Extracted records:
▼

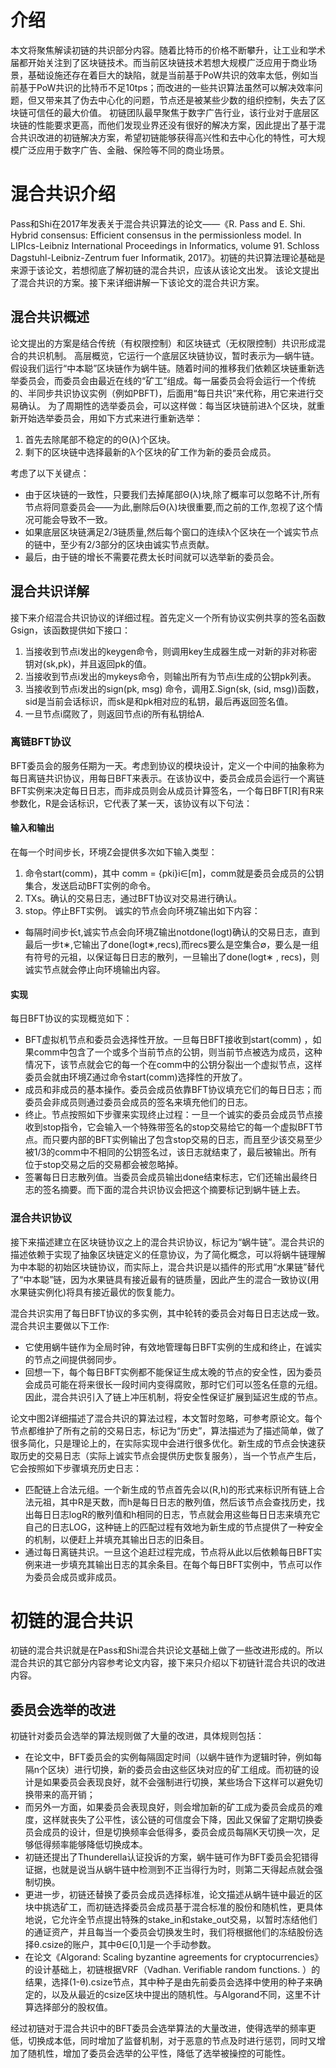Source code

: # 介绍
本文将聚焦解读初链的共识部分内容。随着比特币的价格不断攀升，让工业和学术届都开始关注到了区块链技术。而当前区块链技术若想大规模广泛应用于商业场景，基础设施还存在着巨大的缺陷，就是当前基于PoW共识的效率太低，例如当前基于PoW共识的比特币不足10tps；而改进的一些共识算法虽然可以解决效率问题，但又带来其了伪去中心化的问题，节点还是被某些少数的组织控制，失去了区块链可信任的最大价值。
初链团队最早聚焦于数字广告行业，该行业对于底层区块链的性能要求更高，而他们发现业界还没有很好的解决方案，因此提出了基于混合共识改进的初链解决方案，希望初链能够获得高兴性和去中心化的特性，可大规模广泛应用于数字广告、金融、保险等不同的商业场景。

# 混合共识介绍
Pass和Shi在2017年发表关于混合共识算法的论文——《R. Pass and E. Shi. Hybrid consensus: Efficient consensus in the permissionless model. In LIPIcs-Leibniz International Proceedings in Informatics, volume 91. Schloss Dagstuhl-Leibniz-Zentrum fuer Informatik, 2017》。初链的共识算法理论基础是来源于该论文，若想彻底了解初链的混合共识，应该从该论文出发。
该论文提出了混合共识的方案。接下来详细讲解一下该论文的混合共识方案。
## 混合共识概述
论文提出的方案是结合传统（有权限控制）和区块链式（无权限控制）共识形成混合的共识机制。
高层概览，它运行一个底层区块链协议，暂时表示为—蜗牛链。假设我们运行“中本聪”区块链作为蜗牛链。随着时间的推移我们依赖区块链重新选举委员会，而委员会由最近在线的“矿工”组成。每一届委员会将会运行一个传统的、半同步共识协议实例（例如PBFT)，后面用“每日共识”来代称，用它来进行交易确认。
为了周期性的选举委员会，可以这样做：每当区块链前进λ个区块，就重新开始选举委员会，用如下方式来进行重新选举：
1. 首先去除尾部不稳定的的Θ(λ)个区块。
2. 剩下的区块链中选择最新的λ个区块的矿工作为新的委员会成员。

考虑了以下关键点：
- 由于区块链的一致性，只要我们去掉尾部Θ(λ)块,除了概率可以忽略不计,所有节点将同意委员会——为此,删除后Θ(λ)块很重要,而之前的工作,忽视了这个情况可能会导致不一致。
- 如果底层区块链满足2/3链质量,然后每个窗口的连续λ个区块在一个诚实节点的链中，至少有2/3部分的区块由诚实节点贡献。
- 最后，由于链的增长不需要花费太长时间就可以选举新的委员会。

## 混合共识详解
接下来介绍混合共识协议的详细过程。首先定义一个所有协议实例共享的签名函数Gsign，该函数提供如下接口：
1. 当接收到节点i发出的keygen命令，则调用key生成器生成一对新的非对称密钥对(sk,pk)，并且返回pk的值。
2. 当接收到节点i发出的mykeys命令，则输出所有为节点i生成的公钥pk列表。
3. 当接收到节点i发出的sign(pk, msg) 命令，调用Σ.Sign(sk, (sid, msg))函数，sid是当前会话标识，而sk是和pk相对应的私钥，最后再返回签名值。
4. 一旦节点i腐败了，则返回节点i的所有私钥给A.

### 离链BFT协议
BFT委员会的服务任期为一天。考虑到协议的模块设计，定义一个中间的抽象称为每日离链共识协议，用每日BFT来表示。在该协议中，委员会成员会运行一个离链BFT实例来决定每日日志，而非成员则会从成员计算签名，一个每日BFT[R]有R来参数化，R是会话标识，它代表了某一天，该协议有以下句法：
#### 输入和输出
在每一个时间步长，环境Z会提供多次如下输入类型：
1. 命令start(comm)，其中 comm = {pki}i∈[m]，comm就是委员会成员的公钥集合，发送启动BFT实例的命令。
2. TXs。确认的交易日志，通过BFT协议对交易进行确认。
3. stop。停止BFT实例。
诚实的节点会向环境Z输出如下内容：
- 每隔时间步长t,诚实节点会向环境Z输出notdone(logt)确认的交易日志，直到最后一步t∗,它输出了done(logt∗,recs),而recs要么是空集合∅，要么是一组有符号的元祖，以保证每日日志的散列，一旦输出了done(logt∗ , recs)，则诚实节点就会停止向环境输出内容。

#### 实现 
每日BFT协议的实现概览如下：
- BFT虚拟机节点和委员会选择性开放。一旦每日BFT接收到start(comm) ，如果comm中包含了一个或多个当前节点的公钥，则当前节点被选为成员，这种情况下，该节点就会它的每一个在comm中的公钥分裂出一个虚拟节点，这样委员会就由环境Z通过命令start(comm)选择性的开放了。
- 成员和非成员的基本操作。委员会成员依靠BFT协议填充它们的每日日志；而委员会非成员则通过委员会成员的签名来填充他们的日志。
- 终止。节点按照如下步骤来实现终止过程：一旦一个诚实的委员会成员节点接收到stop指令，它会输入一个特殊带签名的stop交易给它的每一个虚拟BFT节点。而只要内部的BFT实例输出了包含stop交易的日志，而且至少该交易至少被1/3的comm中不相同的公钥签名过，该日志就结束了，最后被输出。所有位于stop交易之后的交易都会被忽略掉。
- 签署每日日志散列值。当委员会成员输出done结束标志，它们还输出最终日志的签名摘要。而下面的混合共识协议会把这个摘要标记到蜗牛链上去。

### 混合共识协议
接下来描述建立在区块链协议之上的混合共识协议，标记为“蜗牛链”。混合共识的描述依赖于实现了抽象区块链定义的任意协议，为了简化概念，可以将蜗牛链理解为中本聪的初始区块链协议，而实际上，混合共识是以插件的形式用“水果链”替代了“中本聪”链，因为水果链具有接近最有的链质量，因此产生的混合一致协议(用水果链实例化)将具有接近最优的恢复能力。

混合共识实用了每日BFT协议的多实例，其中轮转的委员会对每日日志达成一致。混合共识主要做以下工作:
- 它使用蜗牛链作为全局时钟，有效地管理每日BFT实例的生成和终止，在诚实的节点之间提供弱同步。
- 回想一下，每个每日BFT实例都不能保证生成太晚的节点的安全性，因为委员会成员可能在将来很长一段时间内变得腐败，那时它们可以签名任意的元组。因此，混合共识引入了链上冲压机制，将安全性保证扩展到延迟生成的节点。

论文中图2详细描述了混合共识的算法过程，本文暂时忽略，可参考原论文。每个节点都维护了所有之前的交易日志，标记为“历史”，算法描述为了描述简单，做了很多简化，只是理论上的，在实际实现中会进行很多优化。新生成的节点会快速获取历史的交易日志（实际上诚实节点会提供历史恢复服务），当一个节点产生后，它会按照如下步骤填充历史日志：

- 匹配链上合法元组。一个新生成的节点首先会以(R,h)的形式来标识所有链上合法元祖，其中R是天数，而h是每日日志的散列值，然后该节点会查找历史，找出每日日志logR的散列值和h相同的日志，节点就会用这些每日日志来填充它自己的日志LOG，这种链上的匹配过程有效地为新生成的节点提供了一种安全的机制，以便赶上并填充其输出日志的旧条目。
- 通过每日离链共识。一旦这个追赶过程完成，节点将从此以后依赖每日BFT实例来进一步填充其输出日志的其余条目。在每个每日BFT实例中，节点可以作为委员会成员或非成员。


# 初链的混合共识
初链的混合共识就是在Pass和Shi混合共识论文基础上做了一些改进形成的。所以混合共识的其它部分内容参考论文内容，接下来只介绍以下初链针混合共识的改进内容。

## 委员会选举的改进
初链针对委员会选举的算法规则做了大量的改进，具体规则包括：
- 在论文中，BFT委员会的实例每隔固定时间（以蜗牛链作为逻辑时钟，例如每隔n个区块）进行切换，新的委员会由这些区块对应的矿工组成。而初链的设计是如果委员会表现良好，就不会强制进行切换，某些场合下这样可以避免切换带来的高开销；
- 而另外一方面，如果委员会表现良好，则会增加新的矿工成为委员会成员的难度，这样就丧失了公平性，该公链的可信度会下降，因此又保留了定期切换委员会成员的设计，但是切换频率会低得多，委员会成员每隔K天切换一次，足够低得频率能够降低切换成本。
- 初链还提出了Thunderella认证投诉的方案，蜗牛链可作为BFT委员会犯错得证据，也就是说当从蜗牛链中检测到不正当得行为时，则第二天得起点就会强制切换。
- 更进一步，初链还替换了委员会成员选择标准，论文描述从蜗牛链中最近的区块中挑选矿工，而初链选择委员会成员基于混合标准的股份和随机性，更具体地说，它允许全节点提出特殊的stake_in和stake_out交易，以暂时冻结他们的通证资产，并且每当一个委员会切换发生时，我们将根据他们的冻结股份选择θ.csize的账户，其中θ∈[0,1]是一个手动参数。
- 在论文《Algorand: Scaling byzantine agreements for cryptocurrencies》的设计基础上，初链根据VRF（Vadhan. Verifiable random functions. ）的结果，选择(1-θ).csize节点，其中种子是由先前委员会选择中使用的种子来确定的，以及从最近的csize区块中提出的随机性。与Algorand不同，这里不计算选择部分的股权值。 

经过初链对于混合共识中的BFT委员会选举算法的大量改进，使得选举的频率更低，切换成本低，同时增加了监督机制，对于恶意的节点及时进行惩罚，同时又增加了随机性，增加了委员会选举的公平性，降低了选举被操控的可能性。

▲

For each line above that includes "确认的交易日志", make a copy.

Solution:
2. TXs。确认的交易日志，通过BFT协议对交易进行确认。
- 每隔时间步长t,诚实节点会向环境Z输出notdone(logt)确认的交易日志，直到最后一步t∗,它输出了done(logt∗,recs),而recs要么是空集合∅，要么是一组有符号的元祖，以保证每日日志的散列，一旦输出了done(logt∗ , recs)，则诚实节点就会停止向环境输出内容。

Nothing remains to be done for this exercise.